所以每過$\rm \dfrac{L}{R}$ 時間,packet 會到下一個 link
而因為是 back-to-back,最後的 packet 要等前面的都送出去,因此要多等$\rm (P - 1)*\dfrac{L}{R}$
:::
<br>
## P4
**Consider the circuit-switched network in Figure 1.13. Recall that there are 4 circuits on each link. Label the four switches A, B, C, and D, going in the clockwise direction.(左上順時針開始分別是A,B,C,D)**
### (a.)
**What is the maximum number of simultaneous connections that can be in progress at any one time in this network?**
:::success
We can have 4 connections between the upper left switch and the upper right switch.
Similarly, we can have 4 connections between each of the 3 other pairs of switches.
Thus, this network can support up to 16 simultaneous connections.
:::
### (b.)
**Suppose that all connections are between switches A and C. What is the maximum number of simultaneous connections that can be in progress?**
:::success
We can have 4 connections passing through the switch in the upper-right-hand corner and another 4 connections passing through the switch in the lower-left-hand corner, giving a total of 8 connections.
:::
### (c.)
**Suppose we want to make four connections between switches A and C, and another four connections between switches B and D. Can we route these calls through the four links to accommodate all eight connections?**
:::success
For the connections between A and C, we route two connections through B and two connections through D.
For the connections between B and D, we route two connections through A and two connections through C.
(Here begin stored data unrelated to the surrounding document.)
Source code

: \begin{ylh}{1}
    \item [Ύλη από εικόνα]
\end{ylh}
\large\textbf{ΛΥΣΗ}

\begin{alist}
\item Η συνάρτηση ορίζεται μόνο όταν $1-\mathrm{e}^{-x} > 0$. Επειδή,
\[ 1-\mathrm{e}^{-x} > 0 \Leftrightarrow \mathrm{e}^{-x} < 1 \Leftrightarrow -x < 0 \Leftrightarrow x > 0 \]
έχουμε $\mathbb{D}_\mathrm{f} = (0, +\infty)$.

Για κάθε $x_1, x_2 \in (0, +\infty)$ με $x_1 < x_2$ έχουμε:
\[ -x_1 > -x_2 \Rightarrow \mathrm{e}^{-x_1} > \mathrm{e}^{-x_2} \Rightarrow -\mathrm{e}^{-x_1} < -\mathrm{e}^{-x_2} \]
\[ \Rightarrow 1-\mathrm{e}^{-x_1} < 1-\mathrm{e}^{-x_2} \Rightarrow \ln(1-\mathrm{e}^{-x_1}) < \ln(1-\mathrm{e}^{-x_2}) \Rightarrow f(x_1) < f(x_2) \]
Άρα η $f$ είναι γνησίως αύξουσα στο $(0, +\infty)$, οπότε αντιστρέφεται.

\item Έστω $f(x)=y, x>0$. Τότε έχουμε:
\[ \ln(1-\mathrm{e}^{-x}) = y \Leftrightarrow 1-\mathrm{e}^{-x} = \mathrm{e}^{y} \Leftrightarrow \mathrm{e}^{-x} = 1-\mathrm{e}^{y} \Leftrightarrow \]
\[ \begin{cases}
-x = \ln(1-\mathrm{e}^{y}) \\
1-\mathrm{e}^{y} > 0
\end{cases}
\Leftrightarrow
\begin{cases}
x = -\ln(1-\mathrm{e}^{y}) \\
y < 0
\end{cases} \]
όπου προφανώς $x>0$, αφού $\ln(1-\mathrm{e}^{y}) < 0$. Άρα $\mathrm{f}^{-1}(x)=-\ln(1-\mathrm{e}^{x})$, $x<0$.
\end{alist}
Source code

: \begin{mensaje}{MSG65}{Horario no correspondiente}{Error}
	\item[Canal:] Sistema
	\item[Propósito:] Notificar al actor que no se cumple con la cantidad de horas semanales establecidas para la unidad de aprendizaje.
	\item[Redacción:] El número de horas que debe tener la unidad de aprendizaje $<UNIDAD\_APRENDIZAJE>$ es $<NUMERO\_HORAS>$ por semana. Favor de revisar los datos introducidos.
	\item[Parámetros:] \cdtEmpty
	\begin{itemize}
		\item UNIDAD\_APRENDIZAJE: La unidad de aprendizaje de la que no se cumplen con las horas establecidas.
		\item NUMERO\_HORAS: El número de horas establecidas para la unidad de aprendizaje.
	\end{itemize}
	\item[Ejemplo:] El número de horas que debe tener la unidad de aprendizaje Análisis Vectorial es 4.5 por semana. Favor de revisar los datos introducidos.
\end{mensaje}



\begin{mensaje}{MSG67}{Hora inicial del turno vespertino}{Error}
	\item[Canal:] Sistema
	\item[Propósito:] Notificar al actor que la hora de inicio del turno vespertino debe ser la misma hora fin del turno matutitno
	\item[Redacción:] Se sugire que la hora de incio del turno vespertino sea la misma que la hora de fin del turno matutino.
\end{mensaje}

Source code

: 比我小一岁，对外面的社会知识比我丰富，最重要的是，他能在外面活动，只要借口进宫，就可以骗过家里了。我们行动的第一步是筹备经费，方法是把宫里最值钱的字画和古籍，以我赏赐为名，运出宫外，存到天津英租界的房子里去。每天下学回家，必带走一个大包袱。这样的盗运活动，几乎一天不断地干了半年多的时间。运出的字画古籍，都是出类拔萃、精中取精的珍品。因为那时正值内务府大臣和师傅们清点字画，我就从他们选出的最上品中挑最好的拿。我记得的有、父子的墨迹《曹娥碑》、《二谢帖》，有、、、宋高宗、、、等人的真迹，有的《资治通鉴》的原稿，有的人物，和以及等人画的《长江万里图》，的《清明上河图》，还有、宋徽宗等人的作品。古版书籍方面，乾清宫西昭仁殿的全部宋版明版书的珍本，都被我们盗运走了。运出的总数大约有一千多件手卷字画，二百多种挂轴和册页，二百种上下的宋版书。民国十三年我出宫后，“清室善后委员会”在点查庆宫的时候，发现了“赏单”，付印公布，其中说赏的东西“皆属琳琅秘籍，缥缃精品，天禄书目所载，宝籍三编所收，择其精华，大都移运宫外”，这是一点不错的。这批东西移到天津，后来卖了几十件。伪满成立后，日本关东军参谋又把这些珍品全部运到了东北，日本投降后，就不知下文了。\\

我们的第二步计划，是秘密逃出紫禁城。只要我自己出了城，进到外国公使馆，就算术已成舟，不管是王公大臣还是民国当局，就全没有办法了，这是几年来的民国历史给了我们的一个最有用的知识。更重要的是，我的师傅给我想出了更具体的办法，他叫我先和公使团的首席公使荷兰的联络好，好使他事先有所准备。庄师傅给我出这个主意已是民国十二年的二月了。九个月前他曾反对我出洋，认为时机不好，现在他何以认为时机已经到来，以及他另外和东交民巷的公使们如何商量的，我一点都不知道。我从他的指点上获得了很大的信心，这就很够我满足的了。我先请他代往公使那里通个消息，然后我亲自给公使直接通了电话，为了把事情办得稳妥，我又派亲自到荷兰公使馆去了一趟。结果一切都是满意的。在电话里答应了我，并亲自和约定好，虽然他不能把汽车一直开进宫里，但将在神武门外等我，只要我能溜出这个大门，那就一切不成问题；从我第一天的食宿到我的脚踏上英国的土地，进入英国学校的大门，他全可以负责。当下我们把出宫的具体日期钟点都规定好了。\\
In this manner, there are at most 4 connections passing through any link and all eight connections are accommodated.
:::
<br>
## P5
**Review the car-caravan analogy in Section 1.4. Assume a propagation speed of 100 km/hour. Tollbooths are 75 km apart, and the cars propagate at 100km/hr. A tollbooth services a car at a rate of one car every 12 seconds. There are 10 cars.**
### (a.)
**Suppose the caravan travels 150 km, beginning in front of one tollbooth, passing through a second tollbooth, and finishing just after a third tollbooth. What is the end-to-end delay?**
:::success
Propagation speed = 100 (km/hr), Distance between tollbooth = 75 (km)
Propogation Delay = Distance / Propagation Speed = 75(km) / 100(km/hr) = 45 (min)
Time for taken by each tollbooth to reach 10 cars = 12(s) x 10 = 2 (min)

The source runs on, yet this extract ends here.